::: Information supplied :::

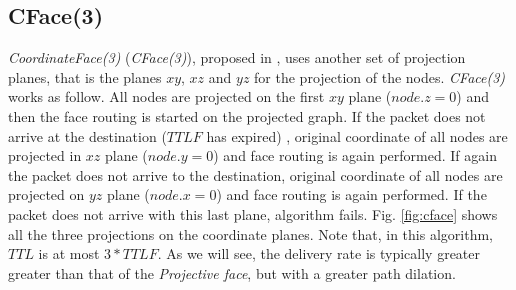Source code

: \documentclass[journal,comsoc]{IEEEtran}
\begin{document}
\subsection{CFace(3)}
\emph{CoordinateFace(3)} (\emph{CFace(3)}), proposed in \cite{abdallah:random}, uses another set of projection planes, that is the planes \(xy\), \(xz\) and \(yz\) for the projection of the nodes. \emph{CFace(3)} works as follow. All nodes are projected on the first \(xy\) plane (\(node.z = 0\)) and then the face routing is started on the projected graph. If the packet does not arrive at the destination (\(TTLF\) has expired) , original coordinate of all nodes are projected in \(xz\) plane (\(node.y = 0\)) and face routing is again performed. If again the packet does not arrive to the destination, original coordinate of all nodes are projected on \(yz\) plane (\(node.x = 0\)) and face routing is again performed. If the packet does not arrive with this last plane, algorithm fails. Fig. \ref{fig:cface} shows all the three projections on the coordinate planes. Note that, in this algorithm, \(TTL\) is at most \(3*TTLF\). As we will see, the delivery rate is typically greater greater than that of the \emph{Projective face}, but with a greater path dilation.
\end{document}
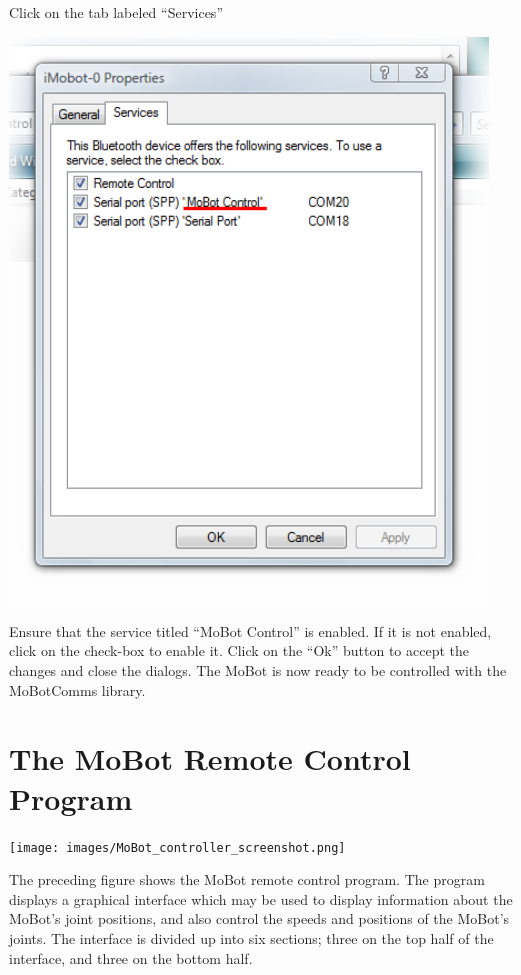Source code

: \documentclass{article}
\begin{document}
Click on the tab labeled ``Services''

\begin{center}
\includegraphics[width=5in]{images/imobot_connect_8.png}
\end{center}

Ensure that the service titled ``MoBot Control'' is enabled. If it is not
enabled, click on the check-box to enable it. Click on the ``Ok'' button to
accept the changes and close the dialogs. The MoBot is now ready to be
controlled with the MoBotComms library.

\section{ The MoBot Remote Control Program }
\texttt{[image: images/MoBot\_controller\_screenshot.png]}

The preceding figure shows the MoBot remote control program. The
program displays a graphical interface which may be used to display
information about the MoBot's joint positions, and also control the
speeds and positions of the MoBot's joints. The interface is divided
up into six sections; three on the top half of the interface, and three on 
the bottom half. 
\end{document}
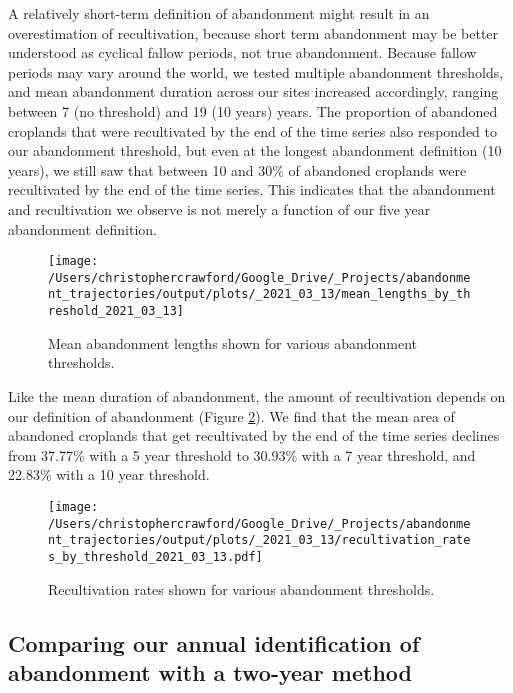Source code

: \documentclass[9pt,twoside,lineno]{pnas-new}
\begin{document}
A relatively short-term definition of abandonment might result in an overestimation of recultivation, because short term abandonment may be better understood as cyclical fallow periods, not true abandonment.
Because fallow periods may vary around the world, we tested multiple abandonment thresholds, and mean abandonment duration across our sites increased accordingly, ranging between 7 (no threshold) and 19 (10 years) years.
The proportion of abandoned croplands that were recultivated by the end of the time series also responded to our abandonment threshold, but even at the longest abandonment definition (10 years), we still saw that between 10 and 30\% of abandoned croplands were recultivated by the end of the time series.
This indicates that the abandonment and recultivation we observe is not merely a function of our five year abandonment definition.



\begin{figure}
\texttt{[image: /Users/christophercrawford/Google\_Drive/\_Projects/abandonment\_trajectories/output/plots/\_2021\_03\_13/mean\_lengths\_by\_threshold\_2021\_03\_13]} \caption{Mean abandonment lengths shown for various abandonment thresholds.}\label{fig:abn-thresholds-mean-duration}
\end{figure}

Like the mean duration of abandonment, the amount of recultivation depends on our definition of abandonment (Figure \ref{fig:recult-by-threshold}). We find that the mean area of abandoned croplands that get recultivated by the end of the time series declines from 37.77\% with a 5 year threshold to 30.93\% with a 7 year threshold, and 22.83\% with a 10 year threshold.



\begin{figure}
\centering
\texttt{[image: /Users/christophercrawford/Google\_Drive/\_Projects/abandonment\_trajectories/output/plots/\_2021\_03\_13/recultivation\_rates\_by\_threshold\_2021\_03\_13.pdf]}
\caption{\label{fig:recult-by-threshold}Recultivation rates shown for various abandonment thresholds.}
\end{figure}

\hypertarget{twoyr-vs-annual}{%
\subsection{Comparing our annual identification of abandonment with a two-year method}\label{twoyr-vs-annual}}
\end{document}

:::

__Exercise brief__
Please give the records above again exactly as they stand, with no pictures.

__Answer box__
Source code

: \documentclass[journal,comsoc]{IEEEtran}
\begin{document}
\subsection{CFace(3)}
\emph{CoordinateFace(3)} (\emph{CFace(3)}), proposed in \cite{abdallah:random}, uses another set of projection planes, that is the planes \(xy\), \(xz\) and \(yz\) for the projection of the nodes. \emph{CFace(3)} works as follow. All nodes are projected on the first \(xy\) plane (\(node.z = 0\)) and then the face routing is started on the projected graph. If the packet does not arrive at the destination (\(TTLF\) has expired) , original coordinate of all nodes are projected in \(xz\) plane (\(node.y = 0\)) and face routing is again performed. If again the packet does not arrive to the destination, original coordinate of all nodes are projected on \(yz\) plane (\(node.x = 0\)) and face routing is again performed. If the packet does not arrive with this last plane, algorithm fails. Fig. \ref{fig:cface} shows all the three projections on the coordinate planes. Note that, in this algorithm, \(TTL\) is at most \(3*TTLF\). As we will see, the delivery rate is typically greater greater than that of the \emph{Projective face}, but with a greater path dilation.
\end{document}
Source code

: \documentclass{article}
\begin{document}
Click on the tab labeled ``Services''

\begin{center}
\includegraphics[width=5in]{images/imobot_connect_8.png}
\end{center}

Ensure that the service titled ``MoBot Control'' is enabled. If it is not
enabled, click on the check-box to enable it. Click on the ``Ok'' button to
accept the changes and close the dialogs. The MoBot is now ready to be
controlled with the MoBotComms library.

\section{ The MoBot Remote Control Program }
\texttt{[image: images/MoBot\_controller\_screenshot.png]}

The preceding figure shows the MoBot remote control program. The
program displays a graphical interface which may be used to display
information about the MoBot's joint positions, and also control the
speeds and positions of the MoBot's joints. The interface is divided
up into six sections; three on the top half of the interface, and three on 
the bottom half. 
\end{document}
Source code

: \documentclass[9pt,twoside,lineno]{pnas-new}
\begin{document}
A relatively short-term definition of abandonment might result in an overestimation of recultivation, because short term abandonment may be better understood as cyclical fallow periods, not true abandonment.
Because fallow periods may vary around the world, we tested multiple abandonment thresholds, and mean abandonment duration across our sites increased accordingly, ranging between 7 (no threshold) and 19 (10 years) years.
The proportion of abandoned croplands that were recultivated by the end of the time series also responded to our abandonment threshold, but even at the longest abandonment definition (10 years), we still saw that between 10 and 30\% of abandoned croplands were recultivated by the end of the time series.
This indicates that the abandonment and recultivation we observe is not merely a function of our five year abandonment definition.



\begin{figure}
\texttt{[image: /Users/christophercrawford/Google\_Drive/\_Projects/abandonment\_trajectories/output/plots/\_2021\_03\_13/mean\_lengths\_by\_threshold\_2021\_03\_13]} \caption{Mean abandonment lengths shown for various abandonment thresholds.}\label{fig:abn-thresholds-mean-duration}
\end{figure}

Like the mean duration of abandonment, the amount of recultivation depends on our definition of abandonment (Figure \ref{fig:recult-by-threshold}). We find that the mean area of abandoned croplands that get recultivated by the end of the time series declines from 37.77\% with a 5 year threshold to 30.93\% with a 7 year threshold, and 22.83\% with a 10 year threshold.



\begin{figure}
\centering
\texttt{[image: /Users/christophercrawford/Google\_Drive/\_Projects/abandonment\_trajectories/output/plots/\_2021\_03\_13/recultivation\_rates\_by\_threshold\_2021\_03\_13.pdf]}
\caption{\label{fig:recult-by-threshold}Recultivation rates shown for various abandonment thresholds.}
\end{figure}

\hypertarget{twoyr-vs-annual}{%
\subsection{Comparing our annual identification of abandonment with a two-year method}\label{twoyr-vs-annual}}
\end{document}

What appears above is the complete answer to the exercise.